Saved data entries
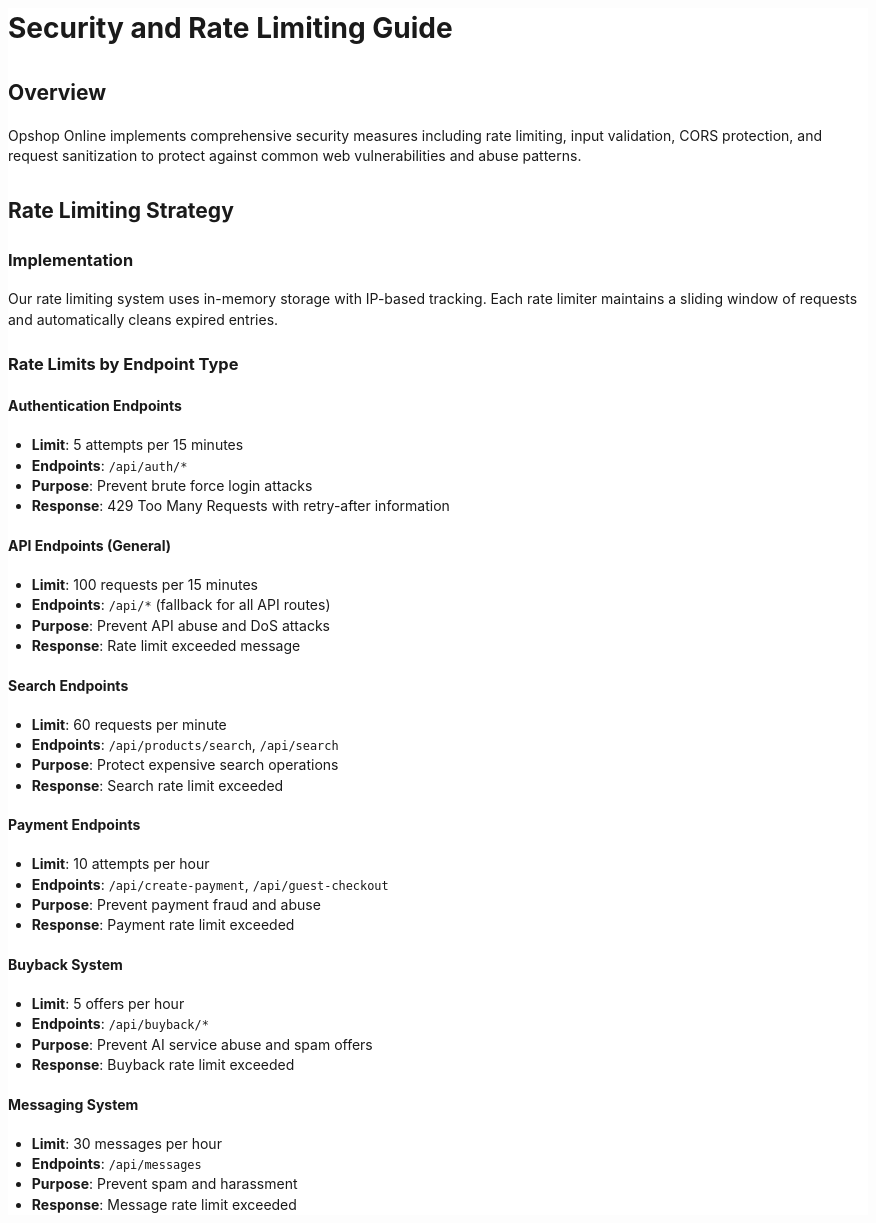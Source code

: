 # Security and Rate Limiting Guide

## Overview

Opshop Online implements comprehensive security measures including rate limiting, input validation, CORS protection, and request sanitization to protect against common web vulnerabilities and abuse patterns.

## Rate Limiting Strategy

### Implementation

Our rate limiting system uses in-memory storage with IP-based tracking. Each rate limiter maintains a sliding window of requests and automatically cleans expired entries.

### Rate Limits by Endpoint Type

#### Authentication Endpoints
- **Limit**: 5 attempts per 15 minutes
- **Endpoints**: `/api/auth/*`
- **Purpose**: Prevent brute force login attacks
- **Response**: 429 Too Many Requests with retry-after information

#### API Endpoints (General)
- **Limit**: 100 requests per 15 minutes
- **Endpoints**: `/api/*` (fallback for all API routes)
- **Purpose**: Prevent API abuse and DoS attacks
- **Response**: Rate limit exceeded message

#### Search Endpoints
- **Limit**: 60 requests per minute
- **Endpoints**: `/api/products/search`, `/api/search`
- **Purpose**: Protect expensive search operations
- **Response**: Search rate limit exceeded

#### Payment Endpoints
- **Limit**: 10 attempts per hour
- **Endpoints**: `/api/create-payment`, `/api/guest-checkout`
- **Purpose**: Prevent payment fraud and abuse
- **Response**: Payment rate limit exceeded

#### Buyback System
- **Limit**: 5 offers per hour
- **Endpoints**: `/api/buyback/*`
- **Purpose**: Prevent AI service abuse and spam offers
- **Response**: Buyback rate limit exceeded

#### Messaging System
- **Limit**: 30 messages per hour
- **Endpoints**: `/api/messages`
- **Purpose**: Prevent spam and harassment
- **Response**: Message rate limit exceeded
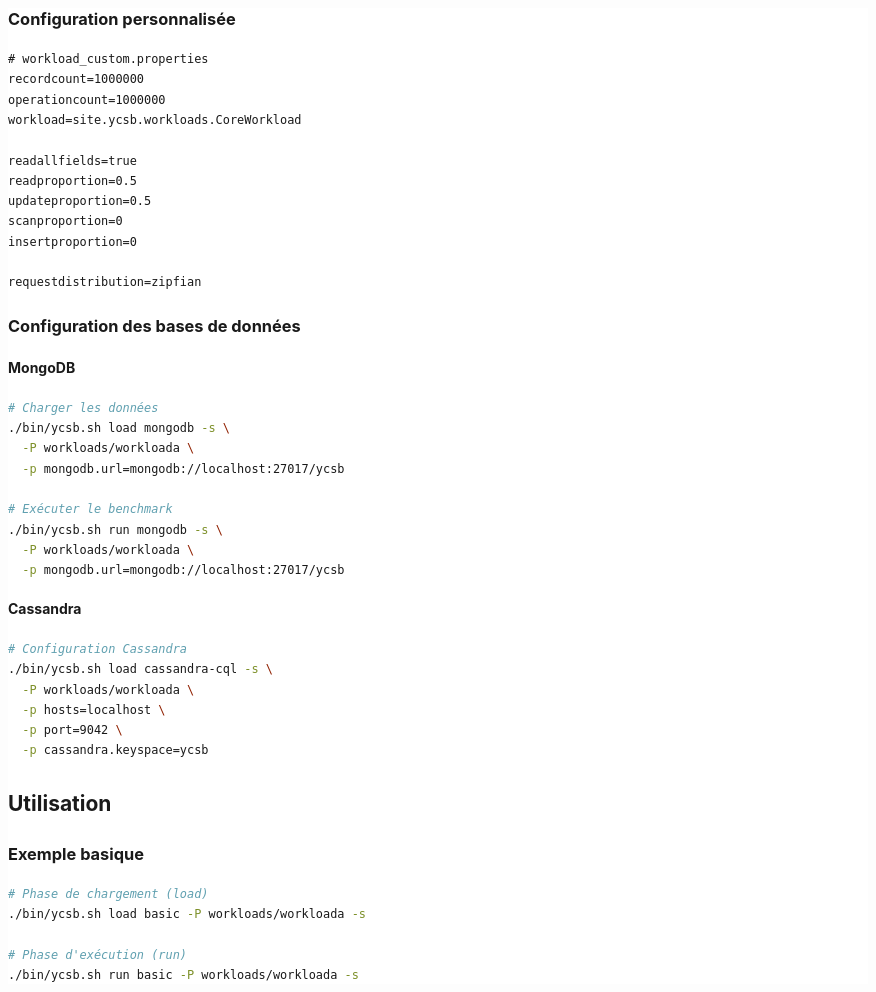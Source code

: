 ### Configuration personnalisée
```properties
# workload_custom.properties
recordcount=1000000
operationcount=1000000
workload=site.ycsb.workloads.CoreWorkload

readallfields=true
readproportion=0.5
updateproportion=0.5
scanproportion=0
insertproportion=0

requestdistribution=zipfian
```

### Configuration des bases de données

#### MongoDB
```bash
# Charger les données
./bin/ycsb.sh load mongodb -s \
  -P workloads/workloada \
  -p mongodb.url=mongodb://localhost:27017/ycsb

# Exécuter le benchmark
./bin/ycsb.sh run mongodb -s \
  -P workloads/workloada \
  -p mongodb.url=mongodb://localhost:27017/ycsb
```

#### Cassandra
```bash
# Configuration Cassandra
./bin/ycsb.sh load cassandra-cql -s \
  -P workloads/workloada \
  -p hosts=localhost \
  -p port=9042 \
  -p cassandra.keyspace=ycsb
```

## Utilisation

### Exemple basique
```bash
# Phase de chargement (load)
./bin/ycsb.sh load basic -P workloads/workloada -s

# Phase d'exécution (run)
./bin/ycsb.sh run basic -P workloads/workloada -s
```
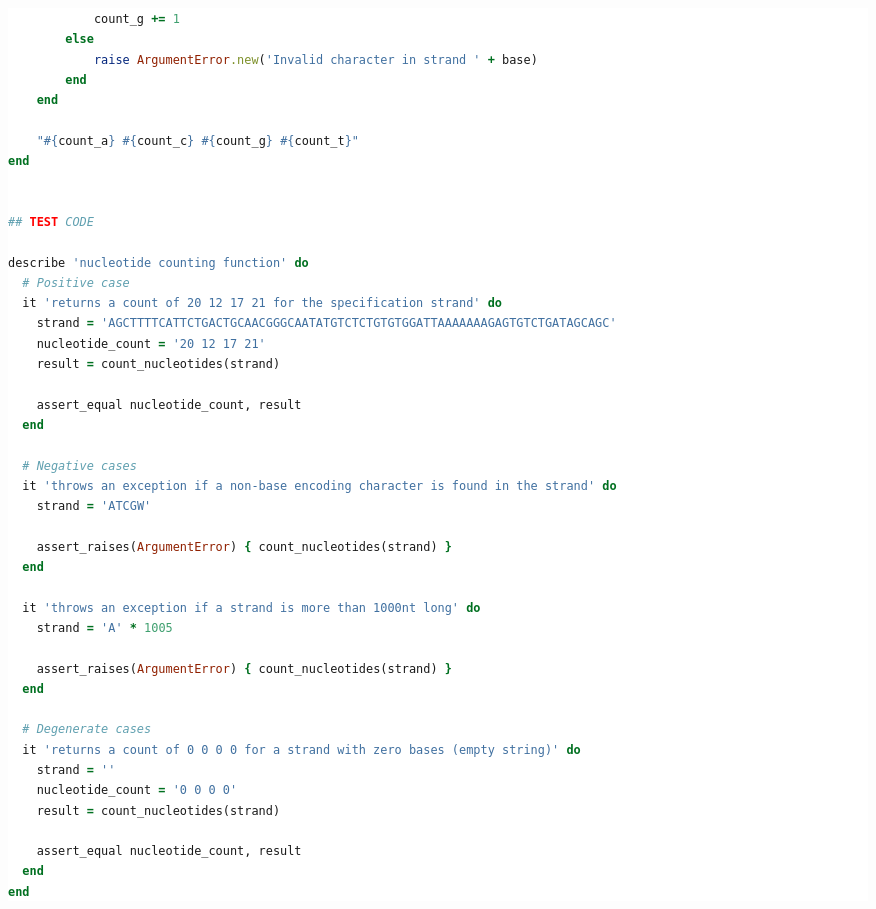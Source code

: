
```rb
            count_g += 1
        else
            raise ArgumentError.new('Invalid character in strand ' + base)
        end
    end

    "#{count_a} #{count_c} #{count_g} #{count_t}"
end


## TEST CODE

describe 'nucleotide counting function' do
  # Positive case
  it 'returns a count of 20 12 17 21 for the specification strand' do
    strand = 'AGCTTTTCATTCTGACTGCAACGGGCAATATGTCTCTGTGTGGATTAAAAAAAGAGTGTCTGATAGCAGC'
    nucleotide_count = '20 12 17 21'
    result = count_nucleotides(strand)

    assert_equal nucleotide_count, result
  end

  # Negative cases
  it 'throws an exception if a non-base encoding character is found in the strand' do
    strand = 'ATCGW'
    
    assert_raises(ArgumentError) { count_nucleotides(strand) }
  end

  it 'throws an exception if a strand is more than 1000nt long' do
    strand = 'A' * 1005

    assert_raises(ArgumentError) { count_nucleotides(strand) }
  end

  # Degenerate cases
  it 'returns a count of 0 0 0 0 for a strand with zero bases (empty string)' do
    strand = ''
    nucleotide_count = '0 0 0 0'
    result = count_nucleotides(strand)

    assert_equal nucleotide_count, result
  end
end
```
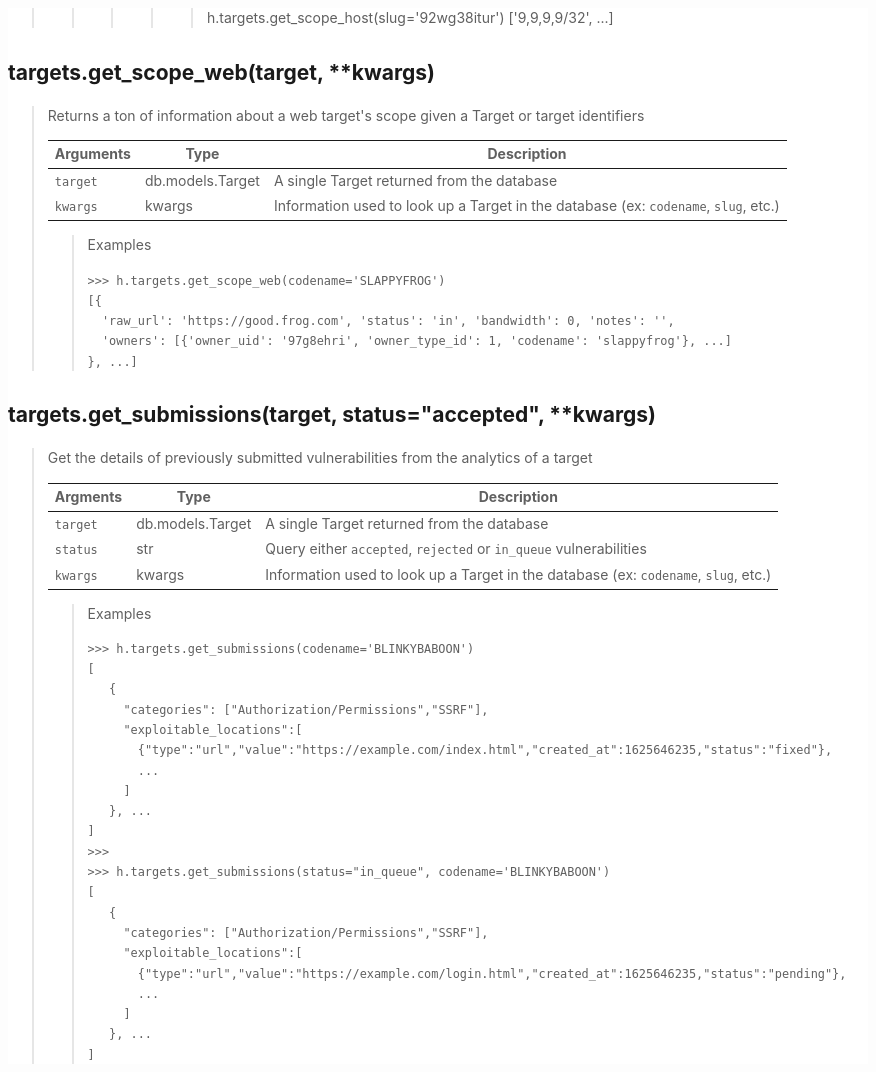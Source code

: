>> >>> h.targets.get_scope_host(slug='92wg38itur')
>> ['9,9,9,9/32', ...]
>> ```

## targets.get_scope_web(target, **kwargs)

> Returns a ton of information about a web target's scope given a Target or target identifiers
>
> | Arguments | Type | Description
> | --- | --- | ---
> | `target` | db.models.Target | A single Target returned from the database
> | `kwargs` | kwargs | Information used to look up a Target in the database (ex: `codename`, `slug`, etc.)
>
>> Examples
>> ```python3
>> >>> h.targets.get_scope_web(codename='SLAPPYFROG')
>> [{
>>   'raw_url': 'https://good.frog.com', 'status': 'in', 'bandwidth': 0, 'notes': '',
>>   'owners': [{'owner_uid': '97g8ehri', 'owner_type_id': 1, 'codename': 'slappyfrog'}, ...]
>> }, ...]

## targets.get_submissions(target, status="accepted", **kwargs)

> Get the details of previously submitted vulnerabilities from the analytics of a target
>
> | Argments | Type | Description
> | --- | --- | ---
> | `target` | db.models.Target | A single Target returned from the database
> | `status` | str | Query either `accepted`, `rejected` or `in_queue` vulnerabilities
> | `kwargs` | kwargs | Information used to look up a Target in the database (ex: `codename`, `slug`, etc.)
>
>> Examples
>> ```python3
>> >>> h.targets.get_submissions(codename='BLINKYBABOON')
>> [
>>    {
>>      "categories": ["Authorization/Permissions","SSRF"],
>>      "exploitable_locations":[
>>        {"type":"url","value":"https://example.com/index.html","created_at":1625646235,"status":"fixed"},
>>        ...
>>      ]
>>    }, ...
>> ]
>> >>>
>> >>> h.targets.get_submissions(status="in_queue", codename='BLINKYBABOON')
>> [
>>    {
>>      "categories": ["Authorization/Permissions","SSRF"],
>>      "exploitable_locations":[
>>        {"type":"url","value":"https://example.com/login.html","created_at":1625646235,"status":"pending"},
>>        ...
>>      ]
>>    }, ...
>> ]
>> ```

» Task to complete
Leave out every picture and transcribe the remaining entries exactly.

» Response area
Source code

: # Security and Rate Limiting Guide

## Overview

Opshop Online implements comprehensive security measures including rate limiting, input validation, CORS protection, and request sanitization to protect against common web vulnerabilities and abuse patterns.

## Rate Limiting Strategy

### Implementation

Our rate limiting system uses in-memory storage with IP-based tracking. Each rate limiter maintains a sliding window of requests and automatically cleans expired entries.

### Rate Limits by Endpoint Type

#### Authentication Endpoints
- **Limit**: 5 attempts per 15 minutes
- **Endpoints**: `/api/auth/*`
- **Purpose**: Prevent brute force login attacks
- **Response**: 429 Too Many Requests with retry-after information

#### API Endpoints (General)
- **Limit**: 100 requests per 15 minutes
- **Endpoints**: `/api/*` (fallback for all API routes)
- **Purpose**: Prevent API abuse and DoS attacks
- **Response**: Rate limit exceeded message

#### Search Endpoints
- **Limit**: 60 requests per minute
- **Endpoints**: `/api/products/search`, `/api/search`
- **Purpose**: Protect expensive search operations
- **Response**: Search rate limit exceeded

#### Payment Endpoints
- **Limit**: 10 attempts per hour
- **Endpoints**: `/api/create-payment`, `/api/guest-checkout`
- **Purpose**: Prevent payment fraud and abuse
- **Response**: Payment rate limit exceeded

#### Buyback System
- **Limit**: 5 offers per hour
- **Endpoints**: `/api/buyback/*`
- **Purpose**: Prevent AI service abuse and spam offers
- **Response**: Buyback rate limit exceeded

#### Messaging System
- **Limit**: 30 messages per hour
- **Endpoints**: `/api/messages`
- **Purpose**: Prevent spam and harassment
- **Response**: Message rate limit exceeded
Source code

: ### Configuration personnalisée
```properties
# workload_custom.properties
recordcount=1000000
operationcount=1000000
workload=site.ycsb.workloads.CoreWorkload

readallfields=true
readproportion=0.5
updateproportion=0.5
scanproportion=0
insertproportion=0

requestdistribution=zipfian
```

### Configuration des bases de données

#### MongoDB
```bash
# Charger les données
./bin/ycsb.sh load mongodb -s \
  -P workloads/workloada \
  -p mongodb.url=mongodb://localhost:27017/ycsb

# Exécuter le benchmark
./bin/ycsb.sh run mongodb -s \
  -P workloads/workloada \
  -p mongodb.url=mongodb://localhost:27017/ycsb
```

#### Cassandra
```bash
# Configuration Cassandra
./bin/ycsb.sh load cassandra-cql -s \
  -P workloads/workloada \
  -p hosts=localhost \
  -p port=9042 \
  -p cassandra.keyspace=ycsb
```

## Utilisation

### Exemple basique
```bash
# Phase de chargement (load)
./bin/ycsb.sh load basic -P workloads/workloada -s

# Phase d'exécution (run)
./bin/ycsb.sh run basic -P workloads/workloada -s
```
Source code

:
```rb
            count_g += 1
        else
            raise ArgumentError.new('Invalid character in strand ' + base)
        end
    end

    "#{count_a} #{count_c} #{count_g} #{count_t}"
end


## TEST CODE

describe 'nucleotide counting function' do
  # Positive case
  it 'returns a count of 20 12 17 21 for the specification strand' do
    strand = 'AGCTTTTCATTCTGACTGCAACGGGCAATATGTCTCTGTGTGGATTAAAAAAAGAGTGTCTGATAGCAGC'
    nucleotide_count = '20 12 17 21'
    result = count_nucleotides(strand)

    assert_equal nucleotide_count, result
  end

  # Negative cases
  it 'throws an exception if a non-base encoding character is found in the strand' do
    strand = 'ATCGW'
    
    assert_raises(ArgumentError) { count_nucleotides(strand) }
  end

  it 'throws an exception if a strand is more than 1000nt long' do
    strand = 'A' * 1005

    assert_raises(ArgumentError) { count_nucleotides(strand) }
  end

  # Degenerate cases
  it 'returns a count of 0 0 0 0 for a strand with zero bases (empty string)' do
    strand = ''
    nucleotide_count = '0 0 0 0'
    result = count_nucleotides(strand)

    assert_equal nucleotide_count, result
  end
end
```
Source code

:>> >>> h.targets.get_scope_host(slug='92wg38itur')
>> ['9,9,9,9/32', ...]
>> ```

## targets.get_scope_web(target, **kwargs)

> Returns a ton of information about a web target's scope given a Target or target identifiers
>
> | Arguments | Type | Description
> | --- | --- | ---
> | `target` | db.models.Target | A single Target returned from the database
> | `kwargs` | kwargs | Information used to look up a Target in the database (ex: `codename`, `slug`, etc.)
>
>> Examples
>> ```python3
>> >>> h.targets.get_scope_web(codename='SLAPPYFROG')
>> [{
>>   'raw_url': 'https://good.frog.com', 'status': 'in', 'bandwidth': 0, 'notes': '',
>>   'owners': [{'owner_uid': '97g8ehri', 'owner_type_id': 1, 'codename': 'slappyfrog'}, ...]
>> }, ...]

## targets.get_submissions(target, status="accepted", **kwargs)

> Get the details of previously submitted vulnerabilities from the analytics of a target
>
> | Argments | Type | Description
> | --- | --- | ---
> | `target` | db.models.Target | A single Target returned from the database
> | `status` | str | Query either `accepted`, `rejected` or `in_queue` vulnerabilities
> | `kwargs` | kwargs | Information used to look up a Target in the database (ex: `codename`, `slug`, etc.)
>
>> Examples
>> ```python3
>> >>> h.targets.get_submissions(codename='BLINKYBABOON')
>> [
>>    {
>>      "categories": ["Authorization/Permissions","SSRF"],
>>      "exploitable_locations":[
>>        {"type":"url","value":"https://example.com/index.html","created_at":1625646235,"status":"fixed"},
>>        ...
>>      ]
>>    }, ...
>> ]
>> >>>
>> >>> h.targets.get_submissions(status="in_queue", codename='BLINKYBABOON')
>> [
>>    {
>>      "categories": ["Authorization/Permissions","SSRF"],
>>      "exploitable_locations":[
>>        {"type":"url","value":"https://example.com/login.html","created_at":1625646235,"status":"pending"},
>>        ...
>>      ]
>>    }, ...
>> ]
>> ```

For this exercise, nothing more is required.